The invention being thus described, it will be obvious that the same may be varied in many ways. Such variations are not to be regarded as a departure from the invention, and the such modifications are intended to be included within the scope of the invention.

Claims
  • 1. A method for reverse link overload control, comprising: adjusting an overload control threshold based on at least one outage event metric and overload control history; and performing overload control based on the overload control threshold.
  • 2. The method of claim 1, wherein the outage metric is based on a number of erasures on a control channel.
  • 3. The method of claim 2, wherein the control channel is one of a data rate control channel and a rate request indicator channel.
  • 4. The method of claim 3, further comprising: determining the outage metric each frame based on the number of erasures for each active control channel in a sector.
  • 5. The method of claim 4, wherein the determining step determines the outage metric as a total number of erasures during the frame for the active control channel in the sector divided by a total number of control channels active in the sector.
  • 6. The method of claim 1, wherein the outage metric is based on a number of bad frames received over at least one dedicated channel.
  • 7. The method of claim 6, further comprising: determining the outage metric each frame duration based on a number of bad frames received from the data traffic channels of the active users in a sector.
  • 8. The method of claim 7, wherein the determining step determines the outage metric as a total number of bad frames received over the data channels to be tracked for the active users in a sector during the frame divided by a total number of frame transmissions from the active users in the sector during the frame.
  • 9. The method of claim 1, wherein the outage metric is a variance of the received signal strength indication during a frame.
  • 10. The method of claim 1, wherein the adjusting step leaves the overload control threshold unchanged if the overload control history indicates no rate reductions have occurred.
  • 11. The method of claim 1, wherein the adjusting step reduces the overload control threshold if the overload control history indicates at least one rate reduction has occurred and the outage metric indicates an outage event.
  • 12. The method of claim 11, wherein the adjusting step maintains the overload control threshold above a minimum limit.
  • 13. The method of claim 1, wherein the adjusting step increases the overload control threshold if the overload control history indicates at least one rate reduction has occurred and the outage metric indicates no an outage event.
  • 14. The method of claim 13, wherein the adjusting step maintains the overload control threshold below a maximum limit.
  • 15. The method of claim 1, wherein the adjusting step increases the overload control threshold if the overload control history indicates at least one rate reduction has occurred during a frame, the outage metric indicates no an outage event during the frame, no new call have been admitted during the frame, and a rate reduction has occurred in at least one previous frame.

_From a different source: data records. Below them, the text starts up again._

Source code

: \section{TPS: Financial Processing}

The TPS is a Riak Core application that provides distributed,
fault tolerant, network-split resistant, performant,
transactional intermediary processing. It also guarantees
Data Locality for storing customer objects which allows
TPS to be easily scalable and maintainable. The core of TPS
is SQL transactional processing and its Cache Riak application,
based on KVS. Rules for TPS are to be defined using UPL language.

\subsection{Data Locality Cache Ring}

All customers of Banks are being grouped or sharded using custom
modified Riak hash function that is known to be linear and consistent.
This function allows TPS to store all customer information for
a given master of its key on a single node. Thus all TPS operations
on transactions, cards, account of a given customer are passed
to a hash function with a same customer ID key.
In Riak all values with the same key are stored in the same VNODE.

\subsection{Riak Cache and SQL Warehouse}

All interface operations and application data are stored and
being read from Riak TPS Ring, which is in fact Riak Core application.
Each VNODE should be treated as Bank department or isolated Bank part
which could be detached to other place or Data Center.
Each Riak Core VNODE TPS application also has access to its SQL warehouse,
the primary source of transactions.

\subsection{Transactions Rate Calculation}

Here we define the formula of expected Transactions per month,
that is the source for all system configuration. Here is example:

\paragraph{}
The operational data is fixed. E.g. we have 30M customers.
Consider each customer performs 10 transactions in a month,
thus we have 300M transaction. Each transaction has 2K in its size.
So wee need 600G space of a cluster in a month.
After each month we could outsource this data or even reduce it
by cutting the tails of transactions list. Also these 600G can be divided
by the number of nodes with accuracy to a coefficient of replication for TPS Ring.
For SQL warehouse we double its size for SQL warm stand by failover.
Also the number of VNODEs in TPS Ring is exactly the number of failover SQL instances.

  • 16. The method of claim 1, wherein the overload control history indicates whether a rate reduction has occurred during a frame.

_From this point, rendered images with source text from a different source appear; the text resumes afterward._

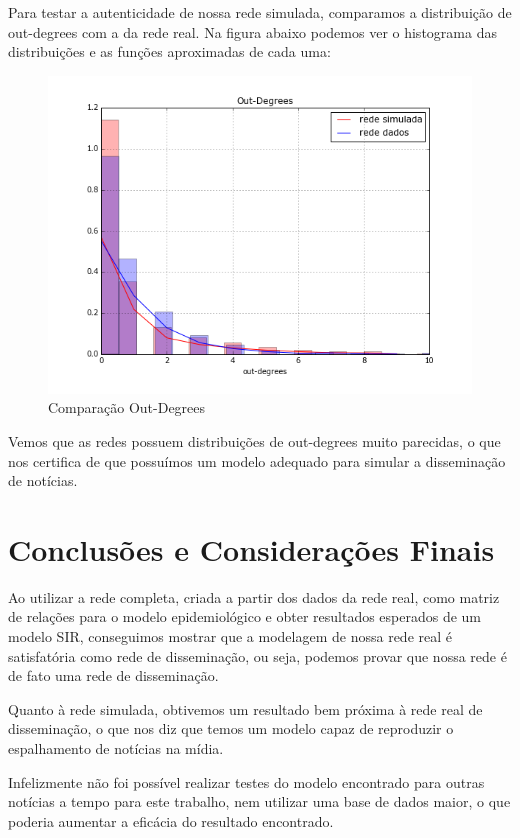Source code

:\documentclass[a4paper,12pt]{article}
\begin{document}
Para testar a autenticidade de nossa rede simulada, comparamos a distribuição de out-degrees com a da rede real. Na figura abaixo podemos ver
o histograma das distribuições e as funções aproximadas de cada uma:

\begin{figure}[ht]
 \centering
 \includegraphics[scale=0.6]{../Notebook/teste.png}
 \caption{Comparação Out-Degrees}
\end{figure}

Vemos que as redes possuem distribuições de out-degrees muito parecidas, o que nos certifica de que possuímos um modelo adequado para
simular a disseminação de notícias.


\pagebreak
\section{Conclusões e Considerações Finais}


Ao utilizar a rede completa, criada a partir dos dados da rede real, como matriz de relações para o modelo epidemiológico e obter
resultados esperados de um modelo SIR, conseguimos mostrar que a modelagem de nossa rede real é satisfatória como rede de disseminação, ou seja,
podemos provar que nossa rede é de fato uma rede de disseminação.

Quanto à rede simulada, obtivemos um resultado bem próxima à rede real de disseminação, o que nos diz que temos um modelo capaz de 
reproduzir o espalhamento de notícias na mídia.

Infelizmente não foi possível realizar testes do modelo encontrado para outras notícias a tempo para este trabalho, nem utilizar uma base
de dados maior, o que poderia aumentar a eficácia do resultado encontrado.
\end{document}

  • 17. A method of selecting a noise floor, comprising: determining whether access terminals in a serving area support a silence interval; and selecting a noise floor estimate based on the determination.
  • 18. The method of claim 17, wherein the determining step determines that an access terminal does not support the silence interval if the number of erasures received during the silence interval from the access terminal is below a threshold amount.
  • 19. The method of claim 17, wherein the selecting step selects one of a short term noise floor estimate and a long term noise floor estimate based on the determination.